HUMAN RIGHTS TRIBUNAL OF ONTARIO
B E T W E E N:
Maria Galipo
Applicant
-and-
St. George Property Management Inc.
Respondent
AND B E T W E E N:
Maria Galipo
Applicant
-and-
Metropolitan Toronto Condominium Corporation #658
Respondent
INTERIM DECISION
Adjudicator: Judith Hinchman
Indexed as: Galipo v. St. George Property Management
written submissions BY
Maria Galipo, Applicant ) Michael Weissenborn,
) Counsel
St. George Property Management Inc. and ) Raj Anand,
Metropolitan Toronto Condominium Corporation ) Counsel
#658, Respondents )
1The applicant filed two complaints dated August 5, 2005 (the “Complaints”) with the Ontario Human Rights Commission (the “Commission”) alleging a breach of the Human Rights Code R.S.O. 1990, c. H.19, as amended (the “Code”) by the respondents. The applicant abandoned the Complaints and filed Applications TR-0558-09 and TR-0558-09 (the “Applications”) with the Human Rights Tribunal of Ontario (the “Tribunal”) pursuant to s. 53(5) of Part VI of the Code. By previous order of the Tribunal, these two files are being processed together. The applicant alleges discrimination in relation to housing accommodation on the basis of disability and reprisal.

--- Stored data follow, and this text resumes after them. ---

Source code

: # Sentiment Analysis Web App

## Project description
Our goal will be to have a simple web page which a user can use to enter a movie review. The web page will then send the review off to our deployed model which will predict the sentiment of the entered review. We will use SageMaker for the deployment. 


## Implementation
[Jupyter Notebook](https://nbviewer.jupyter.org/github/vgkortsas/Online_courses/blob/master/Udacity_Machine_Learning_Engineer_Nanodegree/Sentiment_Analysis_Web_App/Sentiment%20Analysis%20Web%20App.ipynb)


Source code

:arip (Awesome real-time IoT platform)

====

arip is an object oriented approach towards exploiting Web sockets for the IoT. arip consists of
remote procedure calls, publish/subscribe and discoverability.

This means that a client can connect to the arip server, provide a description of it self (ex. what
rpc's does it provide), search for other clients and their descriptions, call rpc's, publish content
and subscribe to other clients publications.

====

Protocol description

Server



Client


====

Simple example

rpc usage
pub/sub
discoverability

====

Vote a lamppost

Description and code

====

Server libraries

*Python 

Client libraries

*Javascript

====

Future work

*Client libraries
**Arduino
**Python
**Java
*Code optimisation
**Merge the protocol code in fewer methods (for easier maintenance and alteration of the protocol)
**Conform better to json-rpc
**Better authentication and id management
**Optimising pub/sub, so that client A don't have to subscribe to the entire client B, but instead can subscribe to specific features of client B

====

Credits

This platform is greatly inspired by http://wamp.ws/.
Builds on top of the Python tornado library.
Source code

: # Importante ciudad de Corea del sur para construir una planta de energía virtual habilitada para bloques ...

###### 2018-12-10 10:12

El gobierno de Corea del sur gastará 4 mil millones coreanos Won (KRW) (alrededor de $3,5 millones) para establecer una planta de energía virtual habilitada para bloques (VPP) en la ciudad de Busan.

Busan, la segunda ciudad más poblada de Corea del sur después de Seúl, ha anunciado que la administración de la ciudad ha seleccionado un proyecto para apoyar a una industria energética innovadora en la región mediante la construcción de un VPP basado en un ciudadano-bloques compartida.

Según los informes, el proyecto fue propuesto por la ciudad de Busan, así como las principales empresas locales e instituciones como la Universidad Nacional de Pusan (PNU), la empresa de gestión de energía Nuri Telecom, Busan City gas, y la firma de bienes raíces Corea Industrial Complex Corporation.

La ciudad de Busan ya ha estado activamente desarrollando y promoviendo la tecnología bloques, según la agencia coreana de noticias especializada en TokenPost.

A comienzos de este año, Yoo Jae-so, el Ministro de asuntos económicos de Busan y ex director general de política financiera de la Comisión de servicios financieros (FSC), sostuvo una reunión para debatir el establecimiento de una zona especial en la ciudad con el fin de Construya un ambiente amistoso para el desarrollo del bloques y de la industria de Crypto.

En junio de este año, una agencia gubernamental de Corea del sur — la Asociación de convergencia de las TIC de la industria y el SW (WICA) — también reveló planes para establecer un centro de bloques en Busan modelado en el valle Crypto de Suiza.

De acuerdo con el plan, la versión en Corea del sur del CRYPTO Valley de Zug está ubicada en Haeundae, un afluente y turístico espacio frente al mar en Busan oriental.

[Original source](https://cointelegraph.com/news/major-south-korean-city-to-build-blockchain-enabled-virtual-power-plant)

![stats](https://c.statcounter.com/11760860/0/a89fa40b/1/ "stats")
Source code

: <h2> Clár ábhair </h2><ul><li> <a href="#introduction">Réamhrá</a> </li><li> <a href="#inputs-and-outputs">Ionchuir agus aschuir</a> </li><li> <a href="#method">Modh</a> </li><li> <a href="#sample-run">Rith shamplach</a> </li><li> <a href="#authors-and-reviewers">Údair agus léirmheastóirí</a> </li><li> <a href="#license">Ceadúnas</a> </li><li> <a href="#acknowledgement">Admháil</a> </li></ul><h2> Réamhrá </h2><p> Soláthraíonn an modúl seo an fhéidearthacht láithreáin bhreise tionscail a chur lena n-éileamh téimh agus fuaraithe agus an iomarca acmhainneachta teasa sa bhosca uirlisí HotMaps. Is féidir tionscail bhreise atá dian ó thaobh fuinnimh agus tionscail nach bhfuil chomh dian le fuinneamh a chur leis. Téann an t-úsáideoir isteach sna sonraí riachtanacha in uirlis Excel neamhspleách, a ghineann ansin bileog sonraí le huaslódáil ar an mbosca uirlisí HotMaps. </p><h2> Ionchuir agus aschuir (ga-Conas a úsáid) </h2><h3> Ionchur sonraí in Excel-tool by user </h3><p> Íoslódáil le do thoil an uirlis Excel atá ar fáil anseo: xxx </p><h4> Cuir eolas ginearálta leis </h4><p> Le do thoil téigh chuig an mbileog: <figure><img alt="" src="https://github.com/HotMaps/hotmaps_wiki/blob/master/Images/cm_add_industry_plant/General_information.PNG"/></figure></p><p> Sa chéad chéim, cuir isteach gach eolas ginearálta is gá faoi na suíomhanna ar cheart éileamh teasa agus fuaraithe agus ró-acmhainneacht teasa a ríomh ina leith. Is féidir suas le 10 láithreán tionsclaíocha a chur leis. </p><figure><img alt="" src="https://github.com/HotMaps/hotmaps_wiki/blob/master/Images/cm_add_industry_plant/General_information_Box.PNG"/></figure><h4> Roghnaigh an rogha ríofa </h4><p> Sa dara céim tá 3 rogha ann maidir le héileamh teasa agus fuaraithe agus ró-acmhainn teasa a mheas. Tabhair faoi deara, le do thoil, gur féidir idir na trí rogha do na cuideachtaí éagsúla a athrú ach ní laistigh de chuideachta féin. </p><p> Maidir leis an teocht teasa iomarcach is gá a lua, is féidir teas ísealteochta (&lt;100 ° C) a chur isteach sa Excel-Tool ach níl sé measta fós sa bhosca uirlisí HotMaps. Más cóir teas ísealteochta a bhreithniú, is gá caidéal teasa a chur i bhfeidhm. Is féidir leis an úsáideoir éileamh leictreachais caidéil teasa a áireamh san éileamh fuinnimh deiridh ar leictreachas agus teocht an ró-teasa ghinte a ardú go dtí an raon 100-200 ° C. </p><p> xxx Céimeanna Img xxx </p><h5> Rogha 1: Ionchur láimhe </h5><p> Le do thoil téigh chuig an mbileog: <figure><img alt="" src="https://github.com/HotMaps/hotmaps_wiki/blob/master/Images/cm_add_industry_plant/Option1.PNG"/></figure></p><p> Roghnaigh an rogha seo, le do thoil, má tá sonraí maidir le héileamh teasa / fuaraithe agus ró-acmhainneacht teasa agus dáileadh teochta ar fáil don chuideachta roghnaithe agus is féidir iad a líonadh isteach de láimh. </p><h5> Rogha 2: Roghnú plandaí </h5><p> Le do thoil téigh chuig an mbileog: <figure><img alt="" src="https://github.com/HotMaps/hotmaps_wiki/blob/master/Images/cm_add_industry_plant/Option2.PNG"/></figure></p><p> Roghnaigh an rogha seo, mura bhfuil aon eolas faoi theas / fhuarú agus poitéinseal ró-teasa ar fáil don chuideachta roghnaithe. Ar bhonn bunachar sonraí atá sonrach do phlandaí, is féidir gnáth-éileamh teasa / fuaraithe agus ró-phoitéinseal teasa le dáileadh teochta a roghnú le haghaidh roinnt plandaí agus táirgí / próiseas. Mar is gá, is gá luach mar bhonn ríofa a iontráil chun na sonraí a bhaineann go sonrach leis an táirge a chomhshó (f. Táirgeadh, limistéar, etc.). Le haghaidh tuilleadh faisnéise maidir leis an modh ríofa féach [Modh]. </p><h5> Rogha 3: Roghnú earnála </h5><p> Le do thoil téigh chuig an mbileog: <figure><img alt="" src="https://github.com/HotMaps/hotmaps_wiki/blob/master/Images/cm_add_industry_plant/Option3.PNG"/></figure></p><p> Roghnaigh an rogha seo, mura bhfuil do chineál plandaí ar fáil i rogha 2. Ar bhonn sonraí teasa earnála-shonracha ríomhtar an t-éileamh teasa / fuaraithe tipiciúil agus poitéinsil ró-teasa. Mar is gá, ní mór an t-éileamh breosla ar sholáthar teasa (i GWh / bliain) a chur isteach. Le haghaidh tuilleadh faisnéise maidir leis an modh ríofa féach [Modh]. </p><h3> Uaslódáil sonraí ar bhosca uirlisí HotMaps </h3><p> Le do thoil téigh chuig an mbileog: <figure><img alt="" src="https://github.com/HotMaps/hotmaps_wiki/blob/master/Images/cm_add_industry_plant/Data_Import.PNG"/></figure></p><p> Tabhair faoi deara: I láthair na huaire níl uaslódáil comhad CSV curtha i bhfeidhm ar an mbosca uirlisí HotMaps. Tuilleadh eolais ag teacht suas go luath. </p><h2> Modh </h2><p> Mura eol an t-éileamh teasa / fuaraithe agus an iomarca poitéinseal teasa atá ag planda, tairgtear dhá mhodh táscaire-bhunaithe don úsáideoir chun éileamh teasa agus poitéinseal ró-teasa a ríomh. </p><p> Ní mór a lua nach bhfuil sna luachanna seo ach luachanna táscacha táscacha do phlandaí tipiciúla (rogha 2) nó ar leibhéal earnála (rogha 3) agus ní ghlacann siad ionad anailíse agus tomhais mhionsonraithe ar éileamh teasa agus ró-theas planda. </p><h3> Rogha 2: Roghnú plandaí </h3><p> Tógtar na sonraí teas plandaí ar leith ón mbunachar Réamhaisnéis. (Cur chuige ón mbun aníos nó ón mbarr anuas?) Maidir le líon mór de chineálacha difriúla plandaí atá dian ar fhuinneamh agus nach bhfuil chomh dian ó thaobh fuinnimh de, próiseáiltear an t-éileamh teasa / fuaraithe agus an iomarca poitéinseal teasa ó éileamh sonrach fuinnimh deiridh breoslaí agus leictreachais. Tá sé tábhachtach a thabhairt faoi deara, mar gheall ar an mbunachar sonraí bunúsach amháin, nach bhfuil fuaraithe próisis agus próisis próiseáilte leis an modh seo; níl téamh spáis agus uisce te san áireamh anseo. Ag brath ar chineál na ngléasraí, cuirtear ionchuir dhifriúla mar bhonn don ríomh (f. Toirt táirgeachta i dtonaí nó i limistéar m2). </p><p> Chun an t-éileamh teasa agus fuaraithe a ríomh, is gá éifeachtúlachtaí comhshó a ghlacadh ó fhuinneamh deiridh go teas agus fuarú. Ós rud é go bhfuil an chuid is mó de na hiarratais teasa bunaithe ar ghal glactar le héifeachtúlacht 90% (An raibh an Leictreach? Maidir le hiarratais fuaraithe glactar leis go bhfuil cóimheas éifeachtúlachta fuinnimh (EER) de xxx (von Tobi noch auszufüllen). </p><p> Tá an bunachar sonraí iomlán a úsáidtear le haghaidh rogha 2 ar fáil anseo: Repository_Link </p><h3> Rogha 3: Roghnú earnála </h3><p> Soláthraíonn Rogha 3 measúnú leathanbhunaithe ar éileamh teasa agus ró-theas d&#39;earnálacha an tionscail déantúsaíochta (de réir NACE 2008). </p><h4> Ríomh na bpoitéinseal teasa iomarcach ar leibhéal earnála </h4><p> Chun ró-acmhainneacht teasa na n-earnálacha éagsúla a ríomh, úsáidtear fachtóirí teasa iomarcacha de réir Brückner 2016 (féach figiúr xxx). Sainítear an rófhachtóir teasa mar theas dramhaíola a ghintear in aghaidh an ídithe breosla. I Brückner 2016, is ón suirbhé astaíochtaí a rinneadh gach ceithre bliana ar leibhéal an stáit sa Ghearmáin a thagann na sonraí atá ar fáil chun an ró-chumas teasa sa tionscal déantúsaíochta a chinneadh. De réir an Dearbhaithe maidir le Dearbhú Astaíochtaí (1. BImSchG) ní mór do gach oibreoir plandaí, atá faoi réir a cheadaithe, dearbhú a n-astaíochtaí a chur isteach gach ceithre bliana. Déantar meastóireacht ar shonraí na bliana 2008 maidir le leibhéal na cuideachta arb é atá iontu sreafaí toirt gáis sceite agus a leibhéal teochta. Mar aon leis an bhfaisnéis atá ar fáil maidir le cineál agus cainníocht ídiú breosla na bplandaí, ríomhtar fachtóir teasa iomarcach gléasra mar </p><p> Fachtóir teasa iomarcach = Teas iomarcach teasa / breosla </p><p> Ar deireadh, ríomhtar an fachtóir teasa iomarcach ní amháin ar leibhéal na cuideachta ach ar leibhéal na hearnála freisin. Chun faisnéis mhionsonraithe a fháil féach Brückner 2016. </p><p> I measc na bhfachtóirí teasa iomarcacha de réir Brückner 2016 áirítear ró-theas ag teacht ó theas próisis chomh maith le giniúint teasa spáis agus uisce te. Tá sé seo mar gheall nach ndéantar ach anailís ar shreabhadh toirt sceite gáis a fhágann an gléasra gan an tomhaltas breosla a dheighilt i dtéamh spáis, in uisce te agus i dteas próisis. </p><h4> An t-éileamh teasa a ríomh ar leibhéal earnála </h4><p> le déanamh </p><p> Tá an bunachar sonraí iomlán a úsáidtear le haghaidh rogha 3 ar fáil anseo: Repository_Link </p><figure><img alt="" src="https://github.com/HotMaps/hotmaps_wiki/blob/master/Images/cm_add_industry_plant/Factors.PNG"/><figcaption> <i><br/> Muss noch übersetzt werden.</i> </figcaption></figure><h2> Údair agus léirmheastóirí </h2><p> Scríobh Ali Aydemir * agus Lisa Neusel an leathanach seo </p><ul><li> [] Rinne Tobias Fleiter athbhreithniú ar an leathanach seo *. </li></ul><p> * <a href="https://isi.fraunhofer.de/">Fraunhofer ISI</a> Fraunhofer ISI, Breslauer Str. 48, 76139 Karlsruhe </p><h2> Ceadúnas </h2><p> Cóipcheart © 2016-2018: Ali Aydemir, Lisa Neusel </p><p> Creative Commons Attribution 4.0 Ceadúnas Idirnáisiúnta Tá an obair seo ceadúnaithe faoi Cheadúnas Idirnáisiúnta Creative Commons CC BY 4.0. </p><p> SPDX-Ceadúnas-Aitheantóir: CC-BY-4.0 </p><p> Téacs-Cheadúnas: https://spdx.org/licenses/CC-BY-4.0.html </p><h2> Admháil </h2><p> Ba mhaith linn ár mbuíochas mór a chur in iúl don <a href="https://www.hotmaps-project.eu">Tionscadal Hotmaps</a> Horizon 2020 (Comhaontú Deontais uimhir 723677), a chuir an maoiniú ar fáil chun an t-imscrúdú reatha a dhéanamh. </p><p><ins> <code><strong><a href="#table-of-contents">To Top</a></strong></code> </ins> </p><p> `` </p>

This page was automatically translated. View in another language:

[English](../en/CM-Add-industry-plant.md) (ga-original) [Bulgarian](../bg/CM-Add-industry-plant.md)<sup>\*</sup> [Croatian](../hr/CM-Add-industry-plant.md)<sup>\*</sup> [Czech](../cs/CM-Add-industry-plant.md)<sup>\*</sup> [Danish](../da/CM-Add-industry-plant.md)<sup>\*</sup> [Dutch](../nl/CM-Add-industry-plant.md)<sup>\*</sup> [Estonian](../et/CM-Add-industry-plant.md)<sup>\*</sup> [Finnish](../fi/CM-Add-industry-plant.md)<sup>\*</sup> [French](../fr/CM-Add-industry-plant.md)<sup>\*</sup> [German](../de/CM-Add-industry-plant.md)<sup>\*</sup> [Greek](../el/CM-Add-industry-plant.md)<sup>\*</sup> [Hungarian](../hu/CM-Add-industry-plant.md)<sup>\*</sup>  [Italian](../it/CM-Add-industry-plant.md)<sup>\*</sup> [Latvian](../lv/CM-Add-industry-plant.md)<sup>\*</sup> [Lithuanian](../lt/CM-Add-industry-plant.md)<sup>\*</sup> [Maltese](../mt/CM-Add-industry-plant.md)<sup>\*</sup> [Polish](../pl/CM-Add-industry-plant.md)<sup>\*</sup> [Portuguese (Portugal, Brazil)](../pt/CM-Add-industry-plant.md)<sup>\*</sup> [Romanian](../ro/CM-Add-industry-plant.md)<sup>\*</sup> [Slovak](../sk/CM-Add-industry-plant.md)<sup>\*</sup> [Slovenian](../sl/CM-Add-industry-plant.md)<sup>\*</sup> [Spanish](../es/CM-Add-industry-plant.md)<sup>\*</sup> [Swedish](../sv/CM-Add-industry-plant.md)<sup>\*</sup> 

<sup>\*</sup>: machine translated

2This Interim Decision addresses the respondents’ Request for reconsideration of the Tribunal’s Interim Decision, 2009 HRTO 1704 (the “Interim Decision”). That Interim Decision denied the respondents’ request that certain issues in these Applications be dismissed pursuant to s. 34(11) or s. 45.1 of the Code, or as an abuse of process on the basis of a previous settlement by the parties. The respondents relied on the existence of a Parking Agreement but had not submitted it to the Tribunal.
3The respondents now request that the Interim Decision be reconsidered on the basis that the document was inadvertently omitted from their submissions and is a central document showing that the parties had settled the accommodation issues raised in the Applications. The respondents claim that they inadvertently failed to attach a Parking Agreement that “is the principal piece of evidence demonstrating that the “accommodation” aspect of this case has already been settled in writing by the parties.” The respondents state that they did not realize the Parking Agreement had been missing from their submissions until they received the Interim Decision. The applicant has not disputed the existence of the Parking Agreement or that the respondents sought to rely on it.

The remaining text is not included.